Mrs Opare said the extent of women's participation in governance presented a disconcerting picture in Ghana, even though, she had ratified various international conventions on the need for redressing the ill effects of inequality and inequity.

She said men should be engaged to really understand and support women to move from merely being in the eligible pool of candidates to actually becoming Members of Parliament to boost their numbers in the decision-making process.

The workshop, being attended by 50 participants from all over the country is on the theme: "Towards Improved Participation of Women in the December 2004 General Election."
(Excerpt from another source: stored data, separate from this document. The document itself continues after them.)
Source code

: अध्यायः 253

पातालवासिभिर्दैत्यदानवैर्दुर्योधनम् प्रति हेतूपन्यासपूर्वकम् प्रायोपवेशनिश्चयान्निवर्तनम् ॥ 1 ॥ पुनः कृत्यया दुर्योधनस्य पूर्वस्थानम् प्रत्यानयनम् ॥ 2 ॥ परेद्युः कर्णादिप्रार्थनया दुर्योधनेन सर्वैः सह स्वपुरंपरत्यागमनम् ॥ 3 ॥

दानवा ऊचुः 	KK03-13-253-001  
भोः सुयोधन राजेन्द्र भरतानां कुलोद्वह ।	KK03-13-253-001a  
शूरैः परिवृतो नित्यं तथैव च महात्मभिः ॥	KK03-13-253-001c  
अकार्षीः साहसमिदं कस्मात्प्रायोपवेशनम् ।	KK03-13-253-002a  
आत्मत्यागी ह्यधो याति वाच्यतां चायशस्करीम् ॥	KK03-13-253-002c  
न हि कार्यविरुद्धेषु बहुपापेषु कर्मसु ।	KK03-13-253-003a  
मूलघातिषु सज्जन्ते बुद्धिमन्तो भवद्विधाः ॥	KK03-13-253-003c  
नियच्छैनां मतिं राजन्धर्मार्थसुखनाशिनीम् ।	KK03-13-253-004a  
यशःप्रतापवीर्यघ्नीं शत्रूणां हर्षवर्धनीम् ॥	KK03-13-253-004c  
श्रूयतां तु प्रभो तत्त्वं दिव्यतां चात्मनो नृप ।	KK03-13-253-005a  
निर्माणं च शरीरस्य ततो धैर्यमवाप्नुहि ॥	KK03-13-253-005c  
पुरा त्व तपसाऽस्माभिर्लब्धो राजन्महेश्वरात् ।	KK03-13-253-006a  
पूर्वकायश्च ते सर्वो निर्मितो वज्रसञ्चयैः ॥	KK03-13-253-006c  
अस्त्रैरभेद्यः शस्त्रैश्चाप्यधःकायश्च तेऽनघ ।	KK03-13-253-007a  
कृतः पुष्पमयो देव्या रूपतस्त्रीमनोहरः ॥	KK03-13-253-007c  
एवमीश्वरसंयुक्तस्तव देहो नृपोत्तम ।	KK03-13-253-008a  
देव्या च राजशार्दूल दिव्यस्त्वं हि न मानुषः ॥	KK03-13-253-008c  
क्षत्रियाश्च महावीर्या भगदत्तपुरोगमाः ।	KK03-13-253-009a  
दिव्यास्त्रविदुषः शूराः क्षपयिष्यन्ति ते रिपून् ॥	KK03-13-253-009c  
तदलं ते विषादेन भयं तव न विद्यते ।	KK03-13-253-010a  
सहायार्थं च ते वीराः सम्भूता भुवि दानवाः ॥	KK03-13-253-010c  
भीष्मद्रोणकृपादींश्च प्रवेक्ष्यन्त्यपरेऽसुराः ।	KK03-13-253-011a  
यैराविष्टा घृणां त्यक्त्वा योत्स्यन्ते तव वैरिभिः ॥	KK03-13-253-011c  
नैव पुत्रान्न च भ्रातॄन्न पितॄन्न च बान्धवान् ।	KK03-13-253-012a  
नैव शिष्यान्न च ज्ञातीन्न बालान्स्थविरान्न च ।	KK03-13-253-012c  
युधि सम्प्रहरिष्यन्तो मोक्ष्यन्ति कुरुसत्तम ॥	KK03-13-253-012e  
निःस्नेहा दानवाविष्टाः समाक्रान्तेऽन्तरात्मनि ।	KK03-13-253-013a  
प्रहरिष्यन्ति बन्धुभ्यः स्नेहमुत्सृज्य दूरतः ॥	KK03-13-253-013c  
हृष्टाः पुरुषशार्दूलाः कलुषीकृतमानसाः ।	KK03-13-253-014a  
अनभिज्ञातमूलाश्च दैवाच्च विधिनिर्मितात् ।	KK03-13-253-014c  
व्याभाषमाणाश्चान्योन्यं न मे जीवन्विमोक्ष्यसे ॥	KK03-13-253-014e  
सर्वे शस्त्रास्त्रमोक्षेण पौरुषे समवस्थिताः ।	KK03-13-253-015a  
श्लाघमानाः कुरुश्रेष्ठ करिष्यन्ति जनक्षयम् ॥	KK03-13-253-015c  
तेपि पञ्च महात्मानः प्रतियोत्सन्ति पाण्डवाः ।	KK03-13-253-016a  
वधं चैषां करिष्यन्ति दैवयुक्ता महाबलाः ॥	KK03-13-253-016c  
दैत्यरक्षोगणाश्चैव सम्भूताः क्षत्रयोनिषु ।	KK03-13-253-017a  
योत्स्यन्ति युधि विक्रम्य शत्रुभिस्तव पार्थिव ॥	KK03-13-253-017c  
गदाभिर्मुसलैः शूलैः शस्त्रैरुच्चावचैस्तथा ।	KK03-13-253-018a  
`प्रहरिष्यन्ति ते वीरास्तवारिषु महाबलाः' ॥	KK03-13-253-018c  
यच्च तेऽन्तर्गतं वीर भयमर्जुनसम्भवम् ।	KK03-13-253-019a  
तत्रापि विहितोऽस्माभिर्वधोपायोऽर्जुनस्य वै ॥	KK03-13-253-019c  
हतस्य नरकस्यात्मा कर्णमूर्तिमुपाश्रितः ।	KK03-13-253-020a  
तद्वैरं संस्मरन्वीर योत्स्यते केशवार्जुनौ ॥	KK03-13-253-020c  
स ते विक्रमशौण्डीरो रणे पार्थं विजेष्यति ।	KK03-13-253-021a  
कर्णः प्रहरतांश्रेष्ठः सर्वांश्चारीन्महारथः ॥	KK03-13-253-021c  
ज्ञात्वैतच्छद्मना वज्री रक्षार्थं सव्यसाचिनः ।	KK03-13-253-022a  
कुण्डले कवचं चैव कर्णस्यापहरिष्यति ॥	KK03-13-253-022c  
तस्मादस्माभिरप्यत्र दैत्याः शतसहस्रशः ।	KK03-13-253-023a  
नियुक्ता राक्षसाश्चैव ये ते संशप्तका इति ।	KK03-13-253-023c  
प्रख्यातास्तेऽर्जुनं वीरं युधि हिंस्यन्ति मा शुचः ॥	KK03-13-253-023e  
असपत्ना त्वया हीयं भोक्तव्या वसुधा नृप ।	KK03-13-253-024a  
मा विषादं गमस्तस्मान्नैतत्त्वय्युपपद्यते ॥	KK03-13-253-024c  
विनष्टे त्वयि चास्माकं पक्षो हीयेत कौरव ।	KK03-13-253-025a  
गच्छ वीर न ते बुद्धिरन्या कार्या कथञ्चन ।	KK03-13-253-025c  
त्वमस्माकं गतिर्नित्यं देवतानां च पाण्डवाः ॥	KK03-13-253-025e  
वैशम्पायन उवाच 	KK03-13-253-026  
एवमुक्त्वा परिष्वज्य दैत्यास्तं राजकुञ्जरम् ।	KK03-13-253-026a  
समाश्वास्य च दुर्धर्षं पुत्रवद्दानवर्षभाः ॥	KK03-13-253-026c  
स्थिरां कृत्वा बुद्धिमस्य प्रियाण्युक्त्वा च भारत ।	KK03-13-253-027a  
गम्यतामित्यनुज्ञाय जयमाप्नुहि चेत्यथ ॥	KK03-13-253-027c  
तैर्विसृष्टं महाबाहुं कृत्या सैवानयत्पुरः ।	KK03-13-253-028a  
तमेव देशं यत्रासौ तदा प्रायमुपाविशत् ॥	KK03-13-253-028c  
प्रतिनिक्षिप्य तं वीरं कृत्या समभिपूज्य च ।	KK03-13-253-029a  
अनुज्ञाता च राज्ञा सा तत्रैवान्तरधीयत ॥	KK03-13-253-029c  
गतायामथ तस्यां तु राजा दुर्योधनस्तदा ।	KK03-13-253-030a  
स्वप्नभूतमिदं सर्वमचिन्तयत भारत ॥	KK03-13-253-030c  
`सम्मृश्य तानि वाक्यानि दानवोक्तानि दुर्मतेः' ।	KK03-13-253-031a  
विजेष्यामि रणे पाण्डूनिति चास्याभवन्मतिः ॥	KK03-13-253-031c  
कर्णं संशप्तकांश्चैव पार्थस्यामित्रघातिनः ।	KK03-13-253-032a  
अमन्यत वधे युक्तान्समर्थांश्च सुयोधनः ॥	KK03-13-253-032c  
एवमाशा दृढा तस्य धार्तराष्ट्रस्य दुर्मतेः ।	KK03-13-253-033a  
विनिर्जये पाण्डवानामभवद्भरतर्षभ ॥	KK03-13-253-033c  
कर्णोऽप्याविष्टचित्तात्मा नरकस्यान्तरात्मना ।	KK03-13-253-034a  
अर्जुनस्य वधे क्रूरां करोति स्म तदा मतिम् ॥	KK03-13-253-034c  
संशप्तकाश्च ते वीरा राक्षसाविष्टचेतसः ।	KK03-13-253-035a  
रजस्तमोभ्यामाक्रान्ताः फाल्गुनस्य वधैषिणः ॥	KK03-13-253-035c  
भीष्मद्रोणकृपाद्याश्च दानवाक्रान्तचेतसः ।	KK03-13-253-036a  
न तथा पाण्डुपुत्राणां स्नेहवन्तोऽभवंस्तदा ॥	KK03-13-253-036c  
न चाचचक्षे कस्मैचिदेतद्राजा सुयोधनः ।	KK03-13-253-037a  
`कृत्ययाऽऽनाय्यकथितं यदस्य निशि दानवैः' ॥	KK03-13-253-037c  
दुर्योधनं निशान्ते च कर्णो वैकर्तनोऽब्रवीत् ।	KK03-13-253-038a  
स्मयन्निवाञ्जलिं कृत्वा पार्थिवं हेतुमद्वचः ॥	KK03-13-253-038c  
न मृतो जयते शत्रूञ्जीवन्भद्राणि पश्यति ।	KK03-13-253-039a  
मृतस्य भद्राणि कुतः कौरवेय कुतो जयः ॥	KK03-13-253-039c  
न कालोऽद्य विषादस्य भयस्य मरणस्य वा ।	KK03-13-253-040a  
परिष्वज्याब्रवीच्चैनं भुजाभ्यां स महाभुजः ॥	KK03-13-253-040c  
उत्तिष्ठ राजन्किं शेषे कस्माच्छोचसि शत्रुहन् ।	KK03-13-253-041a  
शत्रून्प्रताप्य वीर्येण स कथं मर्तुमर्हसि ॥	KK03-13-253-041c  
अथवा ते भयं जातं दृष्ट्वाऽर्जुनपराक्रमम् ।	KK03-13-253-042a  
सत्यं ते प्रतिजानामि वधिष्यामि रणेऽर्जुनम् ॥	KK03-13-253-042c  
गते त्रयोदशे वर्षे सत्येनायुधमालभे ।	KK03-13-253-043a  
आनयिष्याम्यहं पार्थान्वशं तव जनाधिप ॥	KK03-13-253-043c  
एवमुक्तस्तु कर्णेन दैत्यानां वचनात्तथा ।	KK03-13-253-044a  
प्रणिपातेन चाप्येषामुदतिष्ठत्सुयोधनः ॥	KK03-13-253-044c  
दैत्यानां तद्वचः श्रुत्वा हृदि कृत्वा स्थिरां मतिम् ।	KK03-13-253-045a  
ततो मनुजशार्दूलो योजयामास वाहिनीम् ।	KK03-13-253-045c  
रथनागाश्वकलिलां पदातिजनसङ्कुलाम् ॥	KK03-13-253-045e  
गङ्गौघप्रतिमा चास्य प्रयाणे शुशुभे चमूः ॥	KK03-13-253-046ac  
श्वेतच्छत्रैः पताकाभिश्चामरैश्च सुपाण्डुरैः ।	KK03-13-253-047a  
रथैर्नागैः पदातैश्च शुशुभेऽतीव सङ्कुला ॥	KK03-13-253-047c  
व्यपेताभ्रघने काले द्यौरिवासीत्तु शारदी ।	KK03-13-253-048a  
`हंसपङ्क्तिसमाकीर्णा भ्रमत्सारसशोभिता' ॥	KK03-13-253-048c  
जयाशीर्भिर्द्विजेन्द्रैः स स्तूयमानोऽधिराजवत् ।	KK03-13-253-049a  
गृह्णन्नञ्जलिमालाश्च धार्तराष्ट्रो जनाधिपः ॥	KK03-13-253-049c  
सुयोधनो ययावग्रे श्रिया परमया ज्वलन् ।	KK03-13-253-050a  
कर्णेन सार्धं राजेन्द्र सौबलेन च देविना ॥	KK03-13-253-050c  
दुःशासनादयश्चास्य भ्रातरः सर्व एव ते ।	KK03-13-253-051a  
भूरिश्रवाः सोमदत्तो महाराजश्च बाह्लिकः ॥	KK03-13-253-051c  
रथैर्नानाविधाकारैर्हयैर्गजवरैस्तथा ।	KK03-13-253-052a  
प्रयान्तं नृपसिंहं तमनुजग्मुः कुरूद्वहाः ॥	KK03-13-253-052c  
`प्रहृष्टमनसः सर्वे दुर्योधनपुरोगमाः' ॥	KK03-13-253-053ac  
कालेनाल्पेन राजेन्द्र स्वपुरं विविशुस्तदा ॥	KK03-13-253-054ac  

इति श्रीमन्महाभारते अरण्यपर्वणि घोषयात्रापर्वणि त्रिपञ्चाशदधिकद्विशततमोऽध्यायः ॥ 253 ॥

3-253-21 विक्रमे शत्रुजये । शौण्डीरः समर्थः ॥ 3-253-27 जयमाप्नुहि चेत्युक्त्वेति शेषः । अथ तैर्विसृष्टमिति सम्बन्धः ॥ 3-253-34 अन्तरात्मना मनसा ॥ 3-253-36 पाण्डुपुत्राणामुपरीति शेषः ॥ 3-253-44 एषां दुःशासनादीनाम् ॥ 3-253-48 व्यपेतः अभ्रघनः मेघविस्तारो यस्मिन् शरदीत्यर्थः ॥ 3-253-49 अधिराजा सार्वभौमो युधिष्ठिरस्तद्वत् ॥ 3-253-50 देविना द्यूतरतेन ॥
Mrs Nana Oye Lithur, a Gender Advocate and a Coordinator of the Commonwealth Human Rights Initiative, described the low participation of women in the electoral process as very unfortunate, saying that could be attributed to a number of factors which included, the political climate, gender ideology and negative social attitudes towards women leaders. She said though females in Ghana constituted 51 per cent of the electorate, there were more male voters than women, adding that, their participation in the public elections from 1996 to 2002 was still not commensurate with the demographic numbers women in Ghana represented. Mrs Lithur indicated that the fewer number of female voters had also resulted in the low representation of women by gender in public office - Ministers of States, Regional Ministers and Regional Coordinating Council Coordinators.

She announced that the Northern, Upper East and Upper West Regions had since 1992 had the lowest women representations in Parliament and that most of them came from the Greater Accra, Eastern and Ashanti Regions.

She, therefore, urged the EC ladies to intensify education for women on the electoral process for them to know the laws and procedures relating to elections and to be bold enough to vie for political positions.

She urged the Club to also lobby EC to adopt affirmative actions to identify special needs of women in the light of difficulties they faced in participating in the electoral process.

Topics to be discussed at the workshop include: "The Ethics of Election"; "Challenges Confronting Female Politicians"; "How to Educate Women as Electorate"; "Women as Election Administrators" and "Communications".

Dr Kwadwo Afari-Gyan, the Chairman of EC, who chaired the function, lauded the UN Gender Programme for funding the workshop and urged competent women to be bold to take leadership positions that would help move the developmental process forward.

A four-paged booklet on the "Ethical Guidelines for Election Administration" was launched at the opening. It has the dos and don'ts of election administrations.